A formal calculation of the distribution of the total as-built weight of the entire house is not necessary for a meaningful preliminary assessment of the viability of swelling of the expansive clay soil. The weight of the 12″x15″ concrete grade beam the engineer investigating the claim measured alone imposes 182 psf on its supporting soil. The slab, walls, brick, ceiling, and roof add approximately 688 psf dead load to this real, as-built confining pressure. The total real confining pressure is approximately 870 psf.
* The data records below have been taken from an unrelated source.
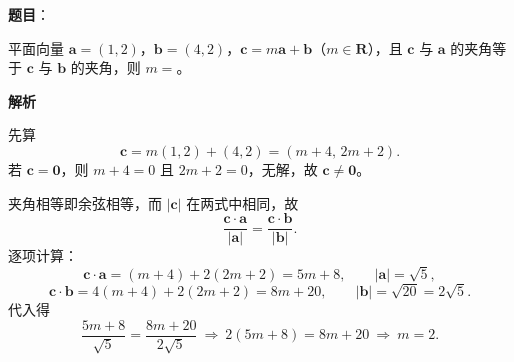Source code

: \begin{answer}

\textbf{题目}：

平面向量 $\boldsymbol a=(1,2)$，$\boldsymbol b=(4,2)$，$\boldsymbol c=m\boldsymbol a+\boldsymbol b$（$m\in\mathbf R$），且 $\boldsymbol c$ 与 $\boldsymbol a$ 的夹角等于 $\boldsymbol c$ 与 $\boldsymbol b$ 的夹角，则 $m=$\gkblank{}。

\textbf{解析}

先算
\nopagebreak[4]
\[\boldsymbol c=m(1,2)+(4,2)=(m+4,\,2m+2).\]
若 $\boldsymbol c=\boldsymbol 0$，则 $m+4=0$ 且 $2m+2=0$，无解，故 $\boldsymbol c\neq\boldsymbol 0$。

夹角相等即余弦相等，而 $|\boldsymbol c|$ 在两式中相同，故
\nopagebreak[4]
\[\frac{\boldsymbol c\cdot\boldsymbol a}{|\boldsymbol a|}=\frac{\boldsymbol c\cdot\boldsymbol b}{|\boldsymbol b|} .\]
逐项计算：
\nopagebreak[4]
\[\boldsymbol c\cdot\boldsymbol a=(m+4)+2(2m+2)=5m+8,\qquad |\boldsymbol a|=\sqrt5,\]
\nopagebreak[4]
\[\boldsymbol c\cdot\boldsymbol b=4(m+4)+2(2m+2)=8m+20,\qquad |\boldsymbol b|=\sqrt{20}=2\sqrt5 .\]
代入得
\nopagebreak[4]
\[\frac{5m+8}{\sqrt5}=\frac{8m+20}{2\sqrt5}
\ \Longrightarrow\ 2(5m+8)=8m+20
\ \Longrightarrow\ m=2 .\]


\end{answer}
Accordingly, the swell test results for only 1/3 the confining pressure, at 300 psf, must be seen to be greater than any expectable actual swell performance under the almost three-times greater imposed real weight.
Nonetheless, generously rounding the maximum tested swell to 10%, the depth of necessary moisture change and “minimum wetting time” may be estimated using the maximum surveyed elevation differential of 4-3/8″ and the pertinent average measured permeability of 12″ in 40 years. Dividing 4.375 by 0.1 and then by 12 and multiplying the quotient by 40, the estimated time to achieve 4-3/8″ of swell by penetration of water from the soil surface is at least 145 years.
If, in a similar case, the upper stratum supporting the foundation is lean clay, the swell pressure would be less and the average permeability would be greater, but the result would likely be equivalent.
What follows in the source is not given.